TASK ITEM => Lines from the first one down to the one containing "Sharing the code" in the data below are the only ones needed; please return them exactly, both ends included.
(ENTRIES SUPPLIED begins)
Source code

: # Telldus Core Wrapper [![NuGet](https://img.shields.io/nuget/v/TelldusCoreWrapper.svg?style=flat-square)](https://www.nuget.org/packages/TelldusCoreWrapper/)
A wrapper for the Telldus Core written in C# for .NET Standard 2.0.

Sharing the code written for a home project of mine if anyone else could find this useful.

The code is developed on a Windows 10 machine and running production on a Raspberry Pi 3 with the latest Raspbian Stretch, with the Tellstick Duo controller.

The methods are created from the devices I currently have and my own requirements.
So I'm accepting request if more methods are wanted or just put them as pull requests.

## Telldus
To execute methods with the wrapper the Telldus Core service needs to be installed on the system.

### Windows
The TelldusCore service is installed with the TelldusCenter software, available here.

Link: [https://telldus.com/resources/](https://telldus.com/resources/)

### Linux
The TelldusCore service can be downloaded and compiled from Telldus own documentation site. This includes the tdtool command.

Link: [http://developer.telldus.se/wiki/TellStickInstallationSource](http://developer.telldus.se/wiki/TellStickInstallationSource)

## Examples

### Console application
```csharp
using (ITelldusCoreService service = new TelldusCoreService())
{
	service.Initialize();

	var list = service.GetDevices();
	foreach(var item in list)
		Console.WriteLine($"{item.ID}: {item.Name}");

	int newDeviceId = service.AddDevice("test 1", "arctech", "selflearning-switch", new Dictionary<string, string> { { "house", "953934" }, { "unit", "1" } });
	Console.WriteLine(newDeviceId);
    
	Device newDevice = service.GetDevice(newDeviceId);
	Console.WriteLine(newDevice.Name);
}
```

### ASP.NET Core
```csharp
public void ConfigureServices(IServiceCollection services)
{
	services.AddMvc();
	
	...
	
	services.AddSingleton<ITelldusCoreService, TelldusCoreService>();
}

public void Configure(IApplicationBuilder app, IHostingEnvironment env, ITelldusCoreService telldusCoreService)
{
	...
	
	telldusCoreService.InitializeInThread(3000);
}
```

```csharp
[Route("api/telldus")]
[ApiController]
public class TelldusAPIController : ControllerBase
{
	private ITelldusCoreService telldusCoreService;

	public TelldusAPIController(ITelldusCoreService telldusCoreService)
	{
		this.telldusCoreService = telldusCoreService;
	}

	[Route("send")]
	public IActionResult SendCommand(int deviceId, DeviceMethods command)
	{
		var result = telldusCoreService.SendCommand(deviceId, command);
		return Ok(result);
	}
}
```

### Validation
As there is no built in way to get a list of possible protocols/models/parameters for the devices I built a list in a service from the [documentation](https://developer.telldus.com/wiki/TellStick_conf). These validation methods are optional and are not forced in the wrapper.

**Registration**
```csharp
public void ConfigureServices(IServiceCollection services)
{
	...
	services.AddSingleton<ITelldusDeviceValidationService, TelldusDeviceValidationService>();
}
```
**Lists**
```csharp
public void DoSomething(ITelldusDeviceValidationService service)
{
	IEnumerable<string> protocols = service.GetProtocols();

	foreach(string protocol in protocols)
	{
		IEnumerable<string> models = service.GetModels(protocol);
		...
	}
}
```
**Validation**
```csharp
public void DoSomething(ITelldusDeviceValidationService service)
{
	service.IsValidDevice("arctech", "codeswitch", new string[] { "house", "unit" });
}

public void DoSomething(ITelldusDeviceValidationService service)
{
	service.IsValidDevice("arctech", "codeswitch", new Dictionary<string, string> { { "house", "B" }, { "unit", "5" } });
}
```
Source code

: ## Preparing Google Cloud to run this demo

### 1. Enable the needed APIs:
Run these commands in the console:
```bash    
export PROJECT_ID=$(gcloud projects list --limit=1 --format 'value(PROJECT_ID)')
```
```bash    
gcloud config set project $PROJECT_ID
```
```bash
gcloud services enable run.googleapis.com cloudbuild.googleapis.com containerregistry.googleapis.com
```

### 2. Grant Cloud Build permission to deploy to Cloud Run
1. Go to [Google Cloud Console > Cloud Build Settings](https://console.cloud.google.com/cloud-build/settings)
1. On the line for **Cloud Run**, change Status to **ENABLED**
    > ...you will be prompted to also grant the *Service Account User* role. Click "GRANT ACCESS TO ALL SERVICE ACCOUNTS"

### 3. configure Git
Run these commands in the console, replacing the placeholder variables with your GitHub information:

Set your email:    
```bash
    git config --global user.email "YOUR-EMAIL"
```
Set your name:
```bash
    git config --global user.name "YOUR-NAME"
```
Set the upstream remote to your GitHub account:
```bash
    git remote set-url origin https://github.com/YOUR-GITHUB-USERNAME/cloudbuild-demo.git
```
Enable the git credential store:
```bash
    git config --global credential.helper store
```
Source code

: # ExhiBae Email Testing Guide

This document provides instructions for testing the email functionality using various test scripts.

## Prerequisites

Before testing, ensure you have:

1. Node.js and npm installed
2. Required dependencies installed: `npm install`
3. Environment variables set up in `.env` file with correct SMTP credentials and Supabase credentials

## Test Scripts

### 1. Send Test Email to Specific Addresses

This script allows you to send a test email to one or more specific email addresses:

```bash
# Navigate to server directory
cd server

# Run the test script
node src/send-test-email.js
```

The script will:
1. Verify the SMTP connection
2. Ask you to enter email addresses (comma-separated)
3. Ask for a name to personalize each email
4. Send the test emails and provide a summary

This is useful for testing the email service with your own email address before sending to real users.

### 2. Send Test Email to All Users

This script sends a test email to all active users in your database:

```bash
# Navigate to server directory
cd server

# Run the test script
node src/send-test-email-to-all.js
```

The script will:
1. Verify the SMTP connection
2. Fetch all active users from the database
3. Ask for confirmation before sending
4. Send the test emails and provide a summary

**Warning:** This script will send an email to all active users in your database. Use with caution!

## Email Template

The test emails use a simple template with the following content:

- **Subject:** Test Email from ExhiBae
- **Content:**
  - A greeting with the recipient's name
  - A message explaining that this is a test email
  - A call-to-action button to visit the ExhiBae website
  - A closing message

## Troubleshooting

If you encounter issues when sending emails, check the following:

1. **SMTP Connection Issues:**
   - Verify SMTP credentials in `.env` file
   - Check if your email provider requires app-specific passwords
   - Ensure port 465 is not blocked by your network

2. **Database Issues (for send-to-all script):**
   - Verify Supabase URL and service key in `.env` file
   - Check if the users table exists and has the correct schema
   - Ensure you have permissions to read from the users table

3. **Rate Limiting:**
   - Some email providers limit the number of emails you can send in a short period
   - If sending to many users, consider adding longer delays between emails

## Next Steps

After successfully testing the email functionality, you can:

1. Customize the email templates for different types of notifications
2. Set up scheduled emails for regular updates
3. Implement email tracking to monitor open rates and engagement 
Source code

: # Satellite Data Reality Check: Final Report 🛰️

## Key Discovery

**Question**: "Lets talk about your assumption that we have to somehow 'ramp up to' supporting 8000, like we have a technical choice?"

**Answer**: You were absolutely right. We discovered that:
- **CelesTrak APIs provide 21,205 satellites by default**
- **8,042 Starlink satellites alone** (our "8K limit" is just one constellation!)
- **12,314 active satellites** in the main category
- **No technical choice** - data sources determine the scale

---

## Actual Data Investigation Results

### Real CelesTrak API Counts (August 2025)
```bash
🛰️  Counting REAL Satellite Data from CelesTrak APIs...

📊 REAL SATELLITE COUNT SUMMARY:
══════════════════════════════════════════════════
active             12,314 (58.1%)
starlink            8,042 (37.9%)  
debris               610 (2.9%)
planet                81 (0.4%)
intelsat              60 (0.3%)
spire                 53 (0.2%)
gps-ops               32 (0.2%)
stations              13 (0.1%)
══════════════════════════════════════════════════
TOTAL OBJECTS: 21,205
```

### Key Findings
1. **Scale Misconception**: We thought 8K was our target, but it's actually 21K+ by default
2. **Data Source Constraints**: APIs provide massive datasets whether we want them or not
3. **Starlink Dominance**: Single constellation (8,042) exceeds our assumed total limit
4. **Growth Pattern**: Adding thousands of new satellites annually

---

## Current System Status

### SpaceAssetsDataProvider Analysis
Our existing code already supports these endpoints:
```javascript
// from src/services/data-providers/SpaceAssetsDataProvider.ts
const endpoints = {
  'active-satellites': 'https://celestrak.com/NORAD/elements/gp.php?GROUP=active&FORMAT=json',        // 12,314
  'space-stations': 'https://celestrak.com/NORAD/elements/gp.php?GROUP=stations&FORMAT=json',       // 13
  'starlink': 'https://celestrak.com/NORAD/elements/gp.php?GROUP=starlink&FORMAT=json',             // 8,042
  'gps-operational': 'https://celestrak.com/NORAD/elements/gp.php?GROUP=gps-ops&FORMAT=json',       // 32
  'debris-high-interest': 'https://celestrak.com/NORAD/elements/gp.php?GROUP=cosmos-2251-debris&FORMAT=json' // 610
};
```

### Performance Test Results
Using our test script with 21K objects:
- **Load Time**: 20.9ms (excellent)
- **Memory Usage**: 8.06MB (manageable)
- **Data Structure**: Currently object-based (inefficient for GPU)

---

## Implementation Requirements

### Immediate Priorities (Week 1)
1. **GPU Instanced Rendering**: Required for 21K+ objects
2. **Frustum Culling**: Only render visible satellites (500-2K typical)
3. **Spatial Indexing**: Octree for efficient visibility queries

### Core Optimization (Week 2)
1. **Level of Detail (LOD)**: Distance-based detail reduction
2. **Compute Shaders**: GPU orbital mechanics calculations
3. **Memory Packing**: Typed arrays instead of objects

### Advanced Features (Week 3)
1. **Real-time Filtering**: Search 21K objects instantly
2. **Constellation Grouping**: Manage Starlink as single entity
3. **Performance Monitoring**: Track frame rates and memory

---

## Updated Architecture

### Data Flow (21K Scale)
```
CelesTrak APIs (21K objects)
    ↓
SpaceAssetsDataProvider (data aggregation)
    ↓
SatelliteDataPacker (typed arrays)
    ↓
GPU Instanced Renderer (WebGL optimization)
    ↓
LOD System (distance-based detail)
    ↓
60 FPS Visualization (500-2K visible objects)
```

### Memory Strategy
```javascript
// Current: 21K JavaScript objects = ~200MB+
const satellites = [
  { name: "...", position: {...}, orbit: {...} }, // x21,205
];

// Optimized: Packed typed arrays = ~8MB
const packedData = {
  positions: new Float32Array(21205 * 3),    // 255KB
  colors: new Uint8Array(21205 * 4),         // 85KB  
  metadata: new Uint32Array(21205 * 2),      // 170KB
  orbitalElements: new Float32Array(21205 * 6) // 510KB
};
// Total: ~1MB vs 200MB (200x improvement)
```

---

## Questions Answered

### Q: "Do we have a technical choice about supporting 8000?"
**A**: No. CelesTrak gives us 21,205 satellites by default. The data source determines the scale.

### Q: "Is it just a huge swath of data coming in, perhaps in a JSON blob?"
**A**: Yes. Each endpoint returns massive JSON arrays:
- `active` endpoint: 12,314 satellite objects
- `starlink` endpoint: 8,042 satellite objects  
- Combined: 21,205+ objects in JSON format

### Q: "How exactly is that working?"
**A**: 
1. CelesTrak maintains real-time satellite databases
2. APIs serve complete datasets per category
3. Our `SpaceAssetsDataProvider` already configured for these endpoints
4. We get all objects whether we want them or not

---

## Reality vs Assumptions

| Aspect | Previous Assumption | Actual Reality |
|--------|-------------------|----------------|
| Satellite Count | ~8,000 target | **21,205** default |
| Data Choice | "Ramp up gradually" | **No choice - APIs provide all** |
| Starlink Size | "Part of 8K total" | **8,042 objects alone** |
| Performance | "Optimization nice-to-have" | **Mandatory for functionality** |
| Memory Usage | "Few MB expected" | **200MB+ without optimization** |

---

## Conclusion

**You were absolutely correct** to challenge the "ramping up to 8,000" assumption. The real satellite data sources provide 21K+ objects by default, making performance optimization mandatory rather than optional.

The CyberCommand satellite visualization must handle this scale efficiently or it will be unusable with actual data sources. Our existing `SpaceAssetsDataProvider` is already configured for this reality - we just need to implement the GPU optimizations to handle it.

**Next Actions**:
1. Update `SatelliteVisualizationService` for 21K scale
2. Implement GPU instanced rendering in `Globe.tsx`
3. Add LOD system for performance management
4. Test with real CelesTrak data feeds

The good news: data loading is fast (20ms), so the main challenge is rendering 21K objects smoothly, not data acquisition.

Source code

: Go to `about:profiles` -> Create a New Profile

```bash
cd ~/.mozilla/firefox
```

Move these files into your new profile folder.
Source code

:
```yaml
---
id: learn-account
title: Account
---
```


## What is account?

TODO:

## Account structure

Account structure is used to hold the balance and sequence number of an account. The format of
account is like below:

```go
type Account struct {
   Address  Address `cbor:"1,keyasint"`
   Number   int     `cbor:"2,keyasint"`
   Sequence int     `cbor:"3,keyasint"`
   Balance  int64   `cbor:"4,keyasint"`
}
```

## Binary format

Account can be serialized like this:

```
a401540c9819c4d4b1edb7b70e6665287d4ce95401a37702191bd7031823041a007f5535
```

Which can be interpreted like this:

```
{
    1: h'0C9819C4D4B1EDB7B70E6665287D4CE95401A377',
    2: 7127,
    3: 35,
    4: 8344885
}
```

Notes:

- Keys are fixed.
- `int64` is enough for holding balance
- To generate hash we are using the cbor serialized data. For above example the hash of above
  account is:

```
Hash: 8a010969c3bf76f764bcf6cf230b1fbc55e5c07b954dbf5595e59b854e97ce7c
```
(ENTRIES SUPPLIED ends)
SOLUTION TO THIS PROBLEM =>
Source code

: # Telldus Core Wrapper [![NuGet](https://img.shields.io/nuget/v/TelldusCoreWrapper.svg?style=flat-square)](https://www.nuget.org/packages/TelldusCoreWrapper/)
A wrapper for the Telldus Core written in C# for .NET Standard 2.0.

Sharing the code written for a home project of mine if anyone else could find this useful.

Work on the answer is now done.